When I don’t know what to wear, I wear black lace.
– Carine Roitfeld
Lace… It’s the very image of delicacy and allure, elegance and fashion. When we think of sexy lingerie, it may involve silk and satin, but it’s always trimmed with lace. Lace Day celebrates this elegant fabric and the history and skill of its production. There are still those who make it today by hand, and Lace Day goes out to celebrate them and their continuation of this amazing art form, rather than letting it fall to the reign of machines.
History of Lace Day
Lace Day’s history is the history of lace, which is as convoluted and interwoven as the substance itself. Italians say it was created there in 1943 by a Milanese family by the name of Sforza. The Flemish claim is founded on a painting from 1485 where a priest can be seen wearing an alb with what appears to be lace on it. What is far more likely is that it was developed in multiple locations and times throughout the world, but what is actually known is that it was widely known and produced in the 16th century.
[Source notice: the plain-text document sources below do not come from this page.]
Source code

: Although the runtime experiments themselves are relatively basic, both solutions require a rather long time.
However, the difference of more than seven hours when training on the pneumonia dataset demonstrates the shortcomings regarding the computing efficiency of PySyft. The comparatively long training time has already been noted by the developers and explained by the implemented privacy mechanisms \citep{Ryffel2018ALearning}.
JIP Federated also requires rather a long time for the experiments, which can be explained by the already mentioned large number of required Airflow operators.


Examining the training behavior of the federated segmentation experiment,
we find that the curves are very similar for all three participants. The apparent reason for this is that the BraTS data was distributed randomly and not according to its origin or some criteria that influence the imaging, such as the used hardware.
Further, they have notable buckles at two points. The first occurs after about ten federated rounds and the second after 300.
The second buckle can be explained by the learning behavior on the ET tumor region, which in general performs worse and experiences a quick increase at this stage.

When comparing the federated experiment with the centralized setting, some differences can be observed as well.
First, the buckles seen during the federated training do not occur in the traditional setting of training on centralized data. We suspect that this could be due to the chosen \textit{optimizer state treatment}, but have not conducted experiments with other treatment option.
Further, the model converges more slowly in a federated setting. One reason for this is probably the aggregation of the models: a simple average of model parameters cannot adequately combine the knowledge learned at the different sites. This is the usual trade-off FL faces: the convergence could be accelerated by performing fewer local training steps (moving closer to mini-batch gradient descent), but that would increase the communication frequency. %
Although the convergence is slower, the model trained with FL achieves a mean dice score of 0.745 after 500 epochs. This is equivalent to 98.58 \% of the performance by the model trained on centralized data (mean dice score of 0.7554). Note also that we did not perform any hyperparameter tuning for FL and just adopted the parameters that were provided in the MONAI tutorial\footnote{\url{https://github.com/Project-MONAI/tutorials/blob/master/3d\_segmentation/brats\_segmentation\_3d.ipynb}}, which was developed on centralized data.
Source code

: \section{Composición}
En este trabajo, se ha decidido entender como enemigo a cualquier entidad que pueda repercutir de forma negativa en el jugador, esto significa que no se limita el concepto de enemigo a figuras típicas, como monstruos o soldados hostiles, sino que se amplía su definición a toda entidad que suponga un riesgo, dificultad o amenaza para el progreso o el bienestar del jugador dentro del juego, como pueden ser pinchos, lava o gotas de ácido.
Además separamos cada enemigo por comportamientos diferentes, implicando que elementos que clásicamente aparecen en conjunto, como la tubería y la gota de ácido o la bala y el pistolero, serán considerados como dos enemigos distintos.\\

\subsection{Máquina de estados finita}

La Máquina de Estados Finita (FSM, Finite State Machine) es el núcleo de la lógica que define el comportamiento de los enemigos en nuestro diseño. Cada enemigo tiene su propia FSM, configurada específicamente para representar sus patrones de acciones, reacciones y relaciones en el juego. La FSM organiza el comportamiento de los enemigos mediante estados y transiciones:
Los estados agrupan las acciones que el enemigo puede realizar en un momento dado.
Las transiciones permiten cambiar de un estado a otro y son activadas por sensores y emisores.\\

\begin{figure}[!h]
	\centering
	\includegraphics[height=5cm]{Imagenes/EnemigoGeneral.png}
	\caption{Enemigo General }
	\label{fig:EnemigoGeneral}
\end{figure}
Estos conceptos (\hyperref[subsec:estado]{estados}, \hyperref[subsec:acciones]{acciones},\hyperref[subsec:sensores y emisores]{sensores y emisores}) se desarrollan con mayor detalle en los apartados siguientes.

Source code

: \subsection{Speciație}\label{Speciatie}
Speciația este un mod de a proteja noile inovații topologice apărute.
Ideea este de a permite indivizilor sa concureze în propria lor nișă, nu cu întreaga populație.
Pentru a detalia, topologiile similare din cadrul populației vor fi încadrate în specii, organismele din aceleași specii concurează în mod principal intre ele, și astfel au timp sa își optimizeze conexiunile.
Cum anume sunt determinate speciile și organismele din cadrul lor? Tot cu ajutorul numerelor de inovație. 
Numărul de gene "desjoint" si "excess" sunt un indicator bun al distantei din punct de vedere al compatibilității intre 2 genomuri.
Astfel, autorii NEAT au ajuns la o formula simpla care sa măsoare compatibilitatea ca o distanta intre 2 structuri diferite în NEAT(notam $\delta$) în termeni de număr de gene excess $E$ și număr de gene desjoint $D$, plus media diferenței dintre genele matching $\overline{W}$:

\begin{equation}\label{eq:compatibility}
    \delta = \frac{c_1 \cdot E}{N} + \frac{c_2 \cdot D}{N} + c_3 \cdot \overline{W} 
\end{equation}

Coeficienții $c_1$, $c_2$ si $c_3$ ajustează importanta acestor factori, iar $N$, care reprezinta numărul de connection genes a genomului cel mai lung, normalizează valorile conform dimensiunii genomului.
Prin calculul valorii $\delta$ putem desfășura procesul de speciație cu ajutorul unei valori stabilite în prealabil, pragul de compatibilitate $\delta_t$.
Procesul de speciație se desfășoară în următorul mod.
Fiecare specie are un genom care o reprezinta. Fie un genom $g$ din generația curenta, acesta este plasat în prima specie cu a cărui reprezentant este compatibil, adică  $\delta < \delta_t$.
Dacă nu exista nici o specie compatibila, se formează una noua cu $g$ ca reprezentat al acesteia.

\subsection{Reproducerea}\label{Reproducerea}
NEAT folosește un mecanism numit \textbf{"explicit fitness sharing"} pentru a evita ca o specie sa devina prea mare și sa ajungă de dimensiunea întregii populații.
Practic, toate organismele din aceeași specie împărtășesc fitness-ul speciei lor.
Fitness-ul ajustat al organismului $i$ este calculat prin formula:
Lace has been used for everything you can imagine, not just underthings but also for decorating the home. Such was the delicacy and complexity of lace that it could be turned to almost any purpose, lace doilies were commonly placed on tabletops and on the back of couches, and was incorporated into clothing, especially dresses. During the 1800’s lace was ubiquitous as a sign of prosperity, and people took great care to keep their lace in good condition, particularly difficult since it would often be part of daily wear.
That isn’t to say that lace isn’t well thought of still today, quite the opposite. In fact, lace both modern and old is so treasured that pieces of damaged lace will be cut down to retain the undamaged portion and framed in picture frames, often with black backgrounds to accent its beauty and complexity.
How to celebrate Lace Day
Are you a fan of the fiber arts? Are you looking for a new challenge? Lace Day encourages you to make an attempt at learning how to create lace of your very own. It requires very fine movements and much patience, but the results are inevitably worth it. If not, you can just enjoy the lace that’s in your life, and chances are good, especially if you’re into elegance, you already have some in your life.